Purpose of the Study:
- To evaluate the effectiveness of MRI-based subregional texture analysis (TA) models for classifying knee OA severity by compartment.
- To compare the performance of TA models across medial, lateral, and patellofemoral compartments.
- To assess the potential of machine learning algorithms in conjunction with TA for OA grading.
Main Methods:
- 122 knee OA patient MR images (Kellgren-Lawrence grades 2-4) were analyzed using sagittal proton density-weighted and axial fat-suppressed proton density-weighted sequences.
- Texture features were extracted and dimensionally reduced for medial, lateral, and patellofemoral (P-FT) compartments.
- Linear discriminant analysis, support vector machines (SVM), and random forest classifiers were employed and validated using nested cross-validation.
Main Results:
- The developed MRI-based compartmental TA models demonstrated modest performance in classifying OA severity for both individual compartments and the total knee.

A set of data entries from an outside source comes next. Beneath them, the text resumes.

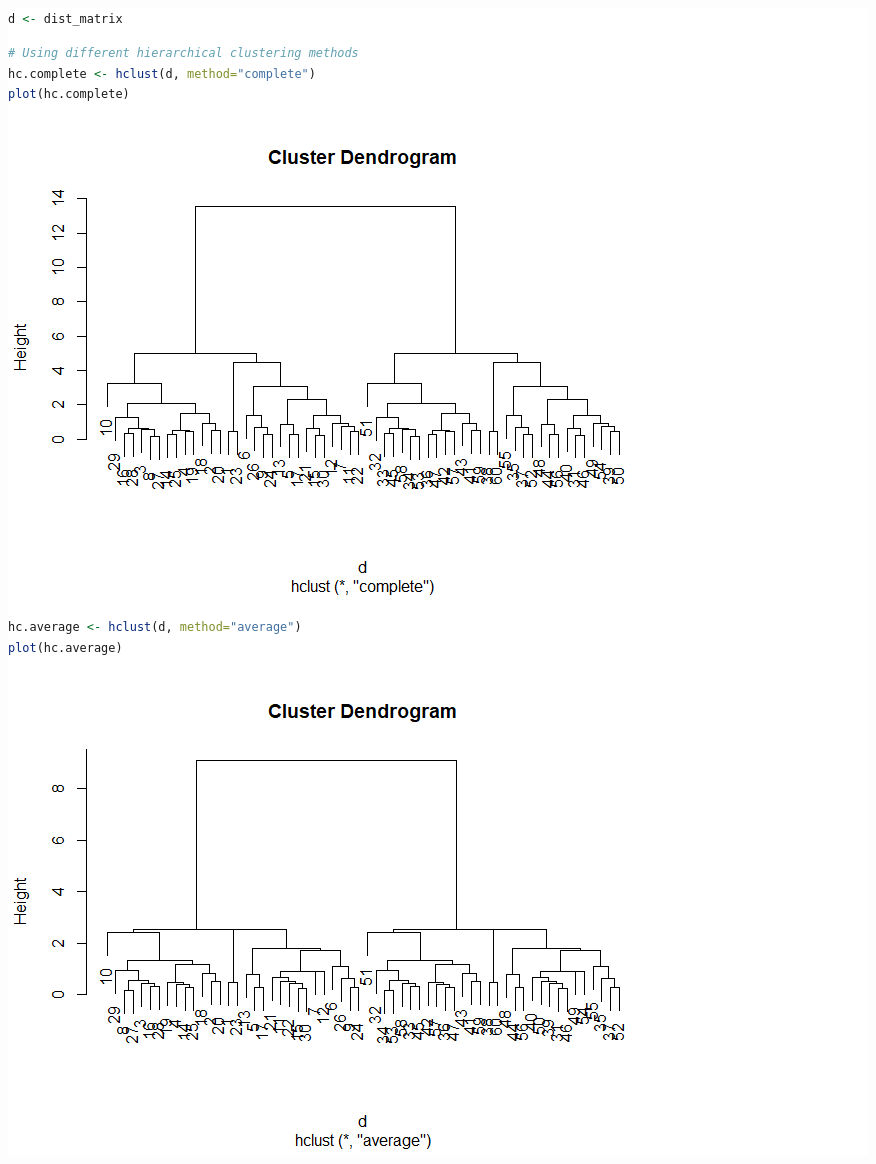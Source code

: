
 ``` r
d <- dist_matrix
```

``` r
# Using different hierarchical clustering methods
hc.complete <- hclust(d, method="complete")
plot(hc.complete)
```

![](Class_08_files/figure-markdown_github/unnamed-chunk-12-1.png)

``` r
hc.average <- hclust(d, method="average")
plot(hc.average)
```

![](Class_08_files/figure-markdown_github/unnamed-chunk-12-2.png)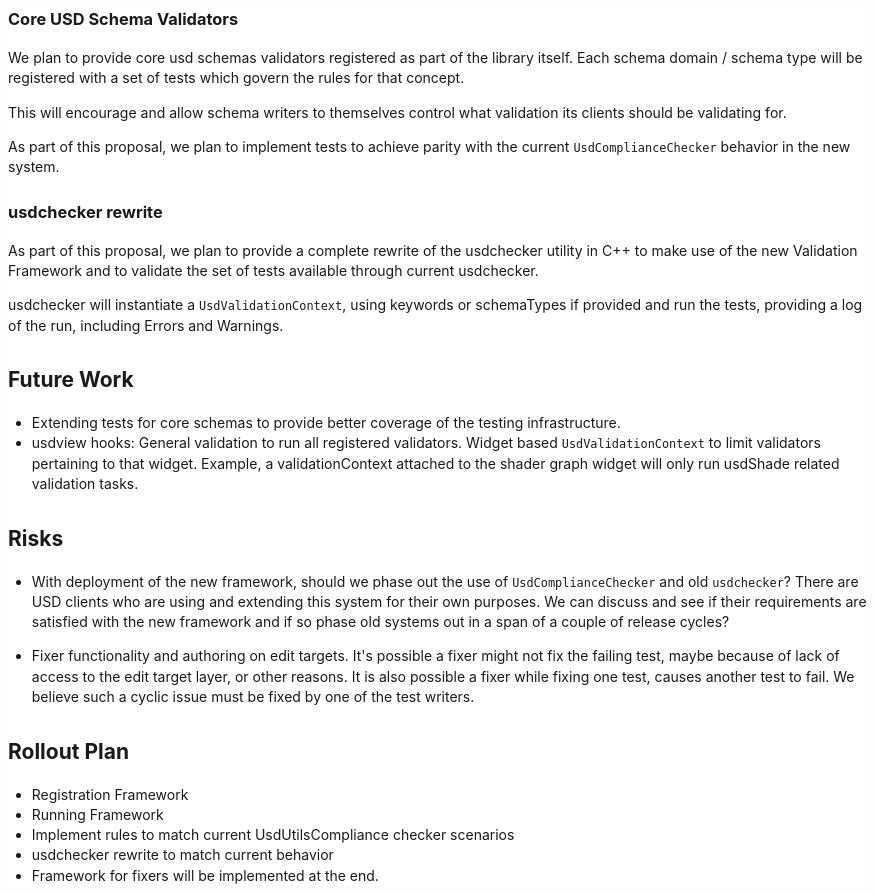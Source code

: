 ### Core USD Schema Validators
We plan to provide core usd schemas validators registered as part of the library
itself. Each schema domain / schema type will be registered with a set of tests
which govern the rules for that concept.

This will encourage and allow schema writers to themselves control what
validation its clients should be validating for.

As part of this proposal, we plan to implement tests to achieve parity with the
current `UsdComplianceChecker` behavior in the new system.

### usdchecker rewrite
As part of this proposal, we plan to provide a complete rewrite of the
usdchecker utility in C++ to make use of the new Validation Framework and to
validate the set of tests available through current usdchecker.

usdchecker will instantiate a `UsdValidationContext`, using keywords or
schemaTypes if provided and run the tests, providing a log of the run, including
Errors and Warnings.

## Future Work
 - Extending tests for core schemas to provide better coverage of the testing
   infrastructure.
 - usdview hooks:
   General validation to run all registered validators. Widget based
   `UsdValidationContext` to limit validators pertaining to that widget.
   Example, a validationContext attached to the shader graph widget will only
   run usdShade related validation tasks.

## Risks
 - With deployment of the new framework, should we phase out the use of
   `UsdComplianceChecker` and old `usdchecker`? There are USD clients who are
   using and extending this system for their own purposes. We can discuss and
   see if their requirements are satisfied with the new framework and if so
   phase old systems out in a span of a couple of release cycles?

 - Fixer functionality and authoring on edit targets. It's possible a fixer
   might not fix the failing test, maybe because of lack of access to the edit
   target layer, or other reasons. It is also possible a fixer while fixing one
   test, causes another test to fail. We believe such a cyclic issue must be
   fixed by one of the test writers.

## Rollout Plan
 - Registration Framework
 - Running Framework
 - Implement rules to match current UsdUtilsCompliance checker scenarios
 - usdchecker rewrite to match current behavior
 - Framework for fixers will be implemented at the end.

- The medial compartment models achieved better classification results compared to the lateral and P-FT compartments.
- Machine learning classifiers showed potential but require further refinement for robust OA severity grading.
Conclusions:
- MRI-based subregional texture analysis holds promise for differentiating knee OA severity grades within specific compartments.
- The medial compartment appears more amenable to TA-based OA severity classification.
- Further research is warranted to optimize TA methods and machine learning algorithms for clinical application in compartmental OA assessment.